* _Your instructions_: Take each line of the data that contains the string "versions" and copy it.

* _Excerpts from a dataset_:
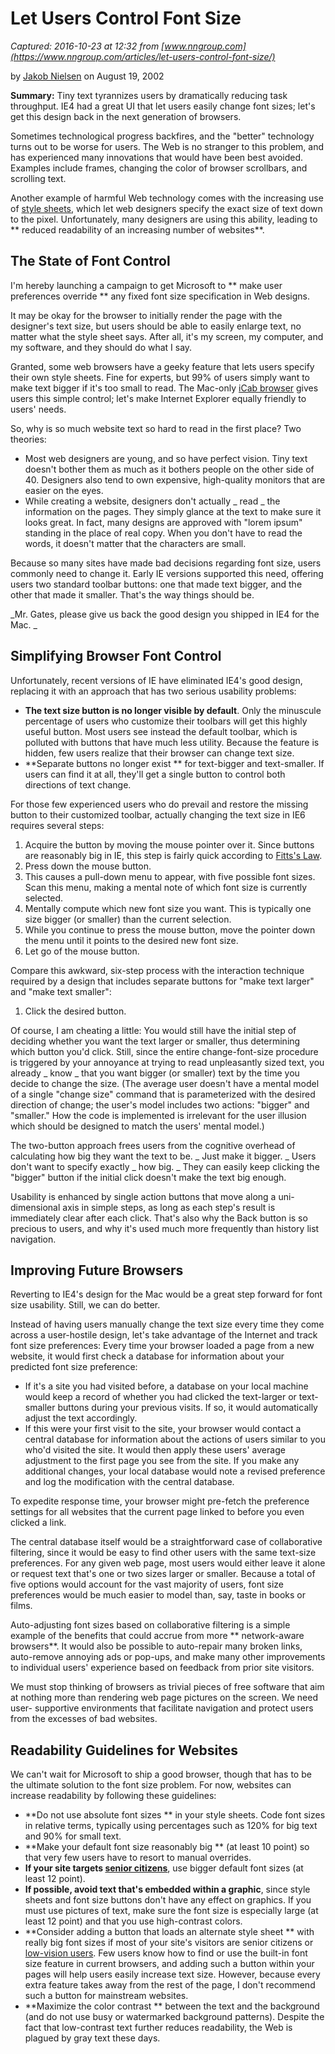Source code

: # Let Users Control Font Size

_Captured: 2016-10-23 at 12:32 from [www.nngroup.com](https://www.nngroup.com/articles/let-users-control-font-size/)_

by [Jakob Nielsen](/articles/author/jakob-nielsen/) on August 19, 2002

**Summary:** Tiny text tyrannizes users by dramatically reducing task throughput. IE4 had a great UI that let users easily change font sizes; let's get this design back in the next generation of browsers.

  
  
Sometimes technological progress backfires, and the "better" technology turns
out to be worse for users. The Web is no stranger to this problem, and has
experienced many innovations that would have been best avoided. Examples
include frames, changing the color of browser scrollbars, and scrolling text.

Another example of harmful Web technology comes with the increasing use of [
style sheets](http://www.nngroup.com/articles/effective-use-of-style-sheets/),
which let web designers specify the exact size of text down to the pixel.
Unfortunately, many designers are using this ability, leading to ** reduced
readability of an increasing number of websites**.

##  The State of Font Control

I'm hereby launching a campaign to get Microsoft to ** make user preferences
override ** any fixed font size specification in Web designs.

It may be okay for the browser to initially render the page with the
designer's text size, but users should be able to easily enlarge text, no
matter what the style sheet says. After all, it's my screen, my computer, and
my software, and they should do what I say.

Granted, some web browsers have a geeky feature that lets users specify their
own style sheets. Fine for experts, but 99% of users simply want to make text
bigger if it's too small to read. The Mac-only [ iCab
browser](http://www.icab.de) gives users this simple control; let's make
Internet Explorer equally friendly to users' needs.

So, why is so much website text so hard to read in the first place? Two
theories:

  * Most web designers are young, and so have perfect vision. Tiny text doesn't bother them as much as it bothers people on the other side of 40. Designers also tend to own expensive, high-quality monitors that are easier on the eyes.
  * While creating a website, designers don't actually _ read _ the information on the pages. They simply glance at the text to make sure it looks great. In fact, many designs are approved with "lorem ipsum" standing in the place of real copy. When you don't have to read the words, it doesn't matter that the characters are small.

Because so many sites have made bad decisions regarding font size, users
commonly need to change it. Early IE versions supported this need, offering
users two standard toolbar buttons: one that made text bigger, and the other
that made it smaller. That's the way things should be.

_Mr. Gates, please give us back the good design you shipped in IE4 for the
Mac. _

##  Simplifying Browser Font Control

Unfortunately, recent versions of IE have eliminated IE4's good design,
replacing it with an approach that has two serious usability problems:

  * **The text size button is no longer visible by default**. Only the minuscule percentage of users who customize their toolbars will get this highly useful button. Most users see instead the default toolbar, which is polluted with buttons that have much less utility. Because the feature is hidden, few users realize that their browser can change text size.
  * **Separate buttons no longer exist ** for text-bigger and text-smaller. If users can find it at all, they'll get a single button to control both directions of text change.

For those few experienced users who do prevail and restore the missing button
to their customized toolbar, actually changing the text size in IE6 requires
several steps:

  1. Acquire the button by moving the mouse pointer over it. Since buttons are reasonably big in IE, this step is fairly quick according to [ Fitts's Law](http://www.asktog.com/columns/022DesignedToGiveFitts.html).
  2. Press down the mouse button.
  3. This causes a pull-down menu to appear, with five possible font sizes. Scan this menu, making a mental note of which font size is currently selected.
  4. Mentally compute which new font size you want. This is typically one size bigger (or smaller) than the current selection.
  5. While you continue to press the mouse button, move the pointer down the menu until it points to the desired new font size.
  6. Let go of the mouse button.

Compare this awkward, six-step process with the interaction technique required
by a design that includes separate buttons for "make text larger" and "make
text smaller":

  1. Click the desired button.

Of course, I am cheating a little: You would still have the initial step of
deciding whether you want the text larger or smaller, thus determining which
button you'd click. Still, since the entire change-font-size procedure is
triggered by your annoyance at trying to read unpleasantly sized text, you
already _ know _ that you want bigger (or smaller) text by the time you decide
to change the size. (The average user doesn't have a mental model of a single
"change size" command that is parameterized with the desired direction of
change; the user's model includes two actions: "bigger" and "smaller." How the
code is implemented is irrelevant for the user illusion which should be
designed to match the users' mental model.)

The two-button approach frees users from the cognitive overhead of calculating
how big they want the text to be. _ Just make it bigger. _ Users don't want to
specify exactly _ how big. _ They can easily keep clicking the "bigger" button
if the initial click doesn't make the text big enough.

Usability is enhanced by single action buttons that move along a uni-
dimensional axis in simple steps, as long as each step's result is immediately
clear after each click. That's also why the Back button is so precious to
users, and why it's used much more frequently than history list navigation.

##  Improving Future Browsers

Reverting to IE4's design for the Mac would be a great step forward for font
size usability. Still, we can do better.

Instead of having users manually change the text size every time they come
across a user-hostile design, let's take advantage of the Internet and track
font size preferences: Every time your browser loaded a page from a new
website, it would first check a database for information about your predicted
font size preference:

  * If it's a site you had visited before, a database on your local machine would keep a record of whether you had clicked the text-larger or text-smaller buttons during your previous visits. If so, it would automatically adjust the text accordingly.
  * If this were your first visit to the site, your browser would contact a central database for information about the actions of users similar to you who'd visited the site. It would then apply these users' average adjustment to the first page you see from the site. If you make any additional changes, your local database would note a revised preference and log the modification with the central database.

To expedite response time, your browser might pre-fetch the preference
settings for all websites that the current page linked to before you even
clicked a link.

The central database itself would be a straightforward case of collaborative
filtering, since it would be easy to find other users with the same text-size
preferences. For any given web page, most users would either leave it alone or
request text that's one or two sizes larger or smaller. Because a total of
five options would account for the vast majority of users, font size
preferences would be much easier to model than, say, taste in books or films.

Auto-adjusting font sizes based on collaborative filtering is a simple example
of the benefits that could accrue from more ** network-aware browsers**. It
would also be possible to auto-repair many broken links, auto-remove annoying
ads or pop-ups, and make many other improvements to individual users'
experience based on feedback from prior site visitors.

We must stop thinking of browsers as trivial pieces of free software that aim
at nothing more than rendering web page pictures on the screen. We need user-
supportive environments that facilitate navigation and protect users from the
excesses of bad websites.

##  Readability Guidelines for Websites

We can't wait for Microsoft to ship a good browser, though that has to be the
ultimate solution to the font size problem. For now, websites can increase
readability by following these guidelines:

  * **Do not use absolute font sizes ** in your style sheets. Code font sizes in relative terms, typically using percentages such as 120% for big text and 90% for small text.
  * **Make your default font size reasonably big ** (at least 10 point) so that very few users have to resort to manual overrides.
  * **If your site targets [ senior citizens](http://www.nngroup.com/articles/usability-for-senior-citizens/)**, use bigger default font sizes (at least 12 point).
  * **If possible, avoid text that's embedded within a graphic**, since style sheets and font size buttons don't have any effect on graphics. If you must use pictures of text, make sure the font size is especially large (at least 12 point) and that you use high-contrast colors.
  * **Consider adding a button that loads an alternate style sheet ** with really big font sizes if most of your site's visitors are senior citizens or [ low-vision users](http://www.nngroup.com/topic/accessibility/). Few users know how to find or use the built-in font size feature in current browsers, and adding such a button within your pages will help users easily increase text size. However, because every extra feature takes away from the rest of the page, I don't recommend such a button for mainstream websites.
  * **Maximize the color contrast ** between the text and the background (and do not use busy or watermarked background patterns). Despite the fact that low-contrast text further reduces readability, the Web is plagued by gray text these days.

* _Solution to the exercise_:
commonly need to change it. Early IE versions supported this need, offering
Unfortunately, recent versions of IE have eliminated IE4's good design,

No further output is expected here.